Statement of the problem or issue

Over the past 3+ decades we have developed a multitude of devices, from the IABP to ECMO, all designed to support cardiac function. Despite the available options, ventricular support devices are not all the same, with some designed to more indirectly improve cardiac function (IABP) and others designed to primarily impact LV mechanics (Impella), while others support the entire circulation (ECMO). One must understand the differences in order to make an informed decision on the appropriate device for a particular patient. An additional issue with appropriate selection is the data set on which the decision must be based. The need for companies that make the devices to gain expanded approval of their device has driven some of this problem: in the United States, approval can be obtained without rigorous data to support their expanded use (510K process).
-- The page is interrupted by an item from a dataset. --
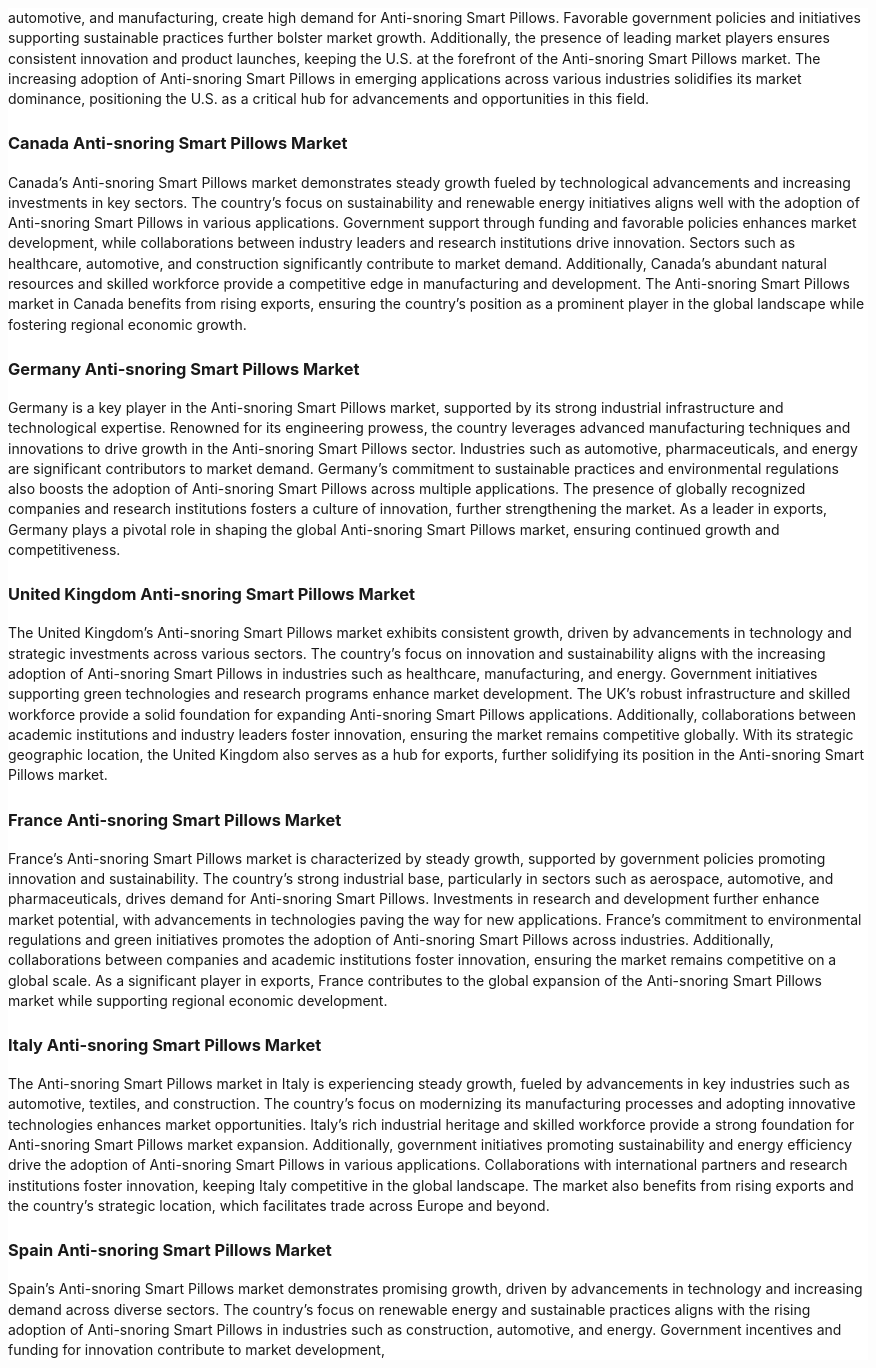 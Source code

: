 automotive, and manufacturing, create high demand for Anti-snoring Smart Pillows. Favorable government policies and initiatives supporting sustainable practices further bolster market growth. Additionally, the presence of leading market players ensures consistent innovation and product launches, keeping the U.S. at the forefront of the Anti-snoring Smart Pillows market. The increasing adoption of Anti-snoring Smart Pillows in emerging applications across various industries solidifies its market dominance, positioning the U.S. as a critical hub for advancements and opportunities in this field.</p><h3>Canada Anti-snoring Smart Pillows Market</h3><p>Canada&rsquo;s Anti-snoring Smart Pillows market demonstrates steady growth fueled by technological advancements and increasing investments in key sectors. The country&rsquo;s focus on sustainability and renewable energy initiatives aligns well with the adoption of Anti-snoring Smart Pillows in various applications. Government support through funding and favorable policies enhances market development, while collaborations between industry leaders and research institutions drive innovation. Sectors such as healthcare, automotive, and construction significantly contribute to market demand. Additionally, Canada&rsquo;s abundant natural resources and skilled workforce provide a competitive edge in manufacturing and development. The Anti-snoring Smart Pillows market in Canada benefits from rising exports, ensuring the country&rsquo;s position as a prominent player in the global landscape while fostering regional economic growth.</p><h3>Germany Anti-snoring Smart Pillows Market</h3><p>Germany is a key player in the Anti-snoring Smart Pillows market, supported by its strong industrial infrastructure and technological expertise. Renowned for its engineering prowess, the country leverages advanced manufacturing techniques and innovations to drive growth in the Anti-snoring Smart Pillows sector. Industries such as automotive, pharmaceuticals, and energy are significant contributors to market demand. Germany&rsquo;s commitment to sustainable practices and environmental regulations also boosts the adoption of Anti-snoring Smart Pillows across multiple applications. The presence of globally recognized companies and research institutions fosters a culture of innovation, further strengthening the market. As a leader in exports, Germany plays a pivotal role in shaping the global Anti-snoring Smart Pillows market, ensuring continued growth and competitiveness.</p><h3>United Kingdom Anti-snoring Smart Pillows Market</h3><p>The United Kingdom&rsquo;s Anti-snoring Smart Pillows market exhibits consistent growth, driven by advancements in technology and strategic investments across various sectors. The country&rsquo;s focus on innovation and sustainability aligns with the increasing adoption of Anti-snoring Smart Pillows in industries such as healthcare, manufacturing, and energy. Government initiatives supporting green technologies and research programs enhance market development. The UK&rsquo;s robust infrastructure and skilled workforce provide a solid foundation for expanding Anti-snoring Smart Pillows applications. Additionally, collaborations between academic institutions and industry leaders foster innovation, ensuring the market remains competitive globally. With its strategic geographic location, the United Kingdom also serves as a hub for exports, further solidifying its position in the Anti-snoring Smart Pillows market.</p><h3>France Anti-snoring Smart Pillows Market</h3><p>France&rsquo;s Anti-snoring Smart Pillows market is characterized by steady growth, supported by government policies promoting innovation and sustainability. The country&rsquo;s strong industrial base, particularly in sectors such as aerospace, automotive, and pharmaceuticals, drives demand for Anti-snoring Smart Pillows. Investments in research and development further enhance market potential, with advancements in technologies paving the way for new applications. France&rsquo;s commitment to environmental regulations and green initiatives promotes the adoption of Anti-snoring Smart Pillows across industries. Additionally, collaborations between companies and academic institutions foster innovation, ensuring the market remains competitive on a global scale. As a significant player in exports, France contributes to the global expansion of the Anti-snoring Smart Pillows market while supporting regional economic development.</p><h3>Italy Anti-snoring Smart Pillows Market</h3><p>The Anti-snoring Smart Pillows market in Italy is experiencing steady growth, fueled by advancements in key industries such as automotive, textiles, and construction. The country&rsquo;s focus on modernizing its manufacturing processes and adopting innovative technologies enhances market opportunities. Italy&rsquo;s rich industrial heritage and skilled workforce provide a strong foundation for Anti-snoring Smart Pillows market expansion. Additionally, government initiatives promoting sustainability and energy efficiency drive the adoption of Anti-snoring Smart Pillows in various applications. Collaborations with international partners and research institutions foster innovation, keeping Italy competitive in the global landscape. The market also benefits from rising exports and the country&rsquo;s strategic location, which facilitates trade across Europe and beyond.</p><h3>Spain Anti-snoring Smart Pillows Market</h3><p>Spain&rsquo;s Anti-snoring Smart Pillows market demonstrates promising growth, driven by advancements in technology and increasing demand across diverse sectors. The country&rsquo;s focus on renewable energy and sustainable practices aligns with the rising adoption of Anti-snoring Smart Pillows in industries such as construction, automotive, and energy. Government incentives and funding for innovation contribute to market development,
This has led to expanded approval based on inadequate data on which to make informed clinical decisions. Layered onto all of this are the financial issues with payors (expensive devices), particularly in the United States, with reluctance to reimburse a procedure when there is a lack of firm evidence to support its use in specific populations. 

 

Gaps in knowledge

The evidence base on which to make the decision to support someone undergoing high-risk PCI is incomplete. This is primarily due to the heterogenous patient population that might require support (from MI with cardiogenic shock to unprotected left main), the types of support available, and variable inclusion criteria used to define the population that might benefit from a given technology. Most sites actively involved in intervention in this complex patient group have developed their own algorithms such that the definition of an appropriate patient has been a bit like the definition of pornography: “I know it when I see it,” rather than basing the assessment on more rigorous and consistent criteria for high risk intervention.  

 

Possible solutions and future directions

While one can almost always state that we need more data, this area is ripe for more data to inform our practice. But before we ask for such, a very strict, universal definition of high-risk intervention is needed, too. With that, not only are randomized trials designed better, subsequent meta-analysis will be simpler to perform as well, realizing that large trials in this space are difficult. A universal definition would also allow well-designed registries to be used to inform our practice. The cVAD registry is a start, but the ideal registry doesn’t include just one device, it should include all devices used in patients who meet the registry definition of high-risk PCI. It is unlikely that industry will have an interest in supporting such a registry, but perhaps governments or professional societies could lead that charge and financially support the effort. We must also deal with the question of where these procedures are best performed, since some devices, e.g. Impella, are relatively easy to place. That fact, however, doesn’t argue for these procedures to be performed without adequately trained staff who have frequent exposure to their use and the infrastructure to care for these complex patients. 

We must also be willing to randomize patients into trials and treat them as the protocol arm indicates. Despite a number of trials in this space, we clearly still have clinical equipoise in many patients, so we must be willing to submit patients to well-designed trials and not fall into the trap of innately knowing “what is best for my patient” and then refusing to randomize them. These devices, in their current state, have significant potential complications and expense which also begs the question of which device for which patient, or importantly, perhaps no support due to futility. This becomes all the more important in a world of ever-increasing surgical turndowns due to high surgical risk. We must know which device to use and who will benefit from this technology before we apply it. To quote a past surgical mentor of mine “just because you have a technology doesn’t mean you need to apply it.” Sage words that continue to resonate all these years later.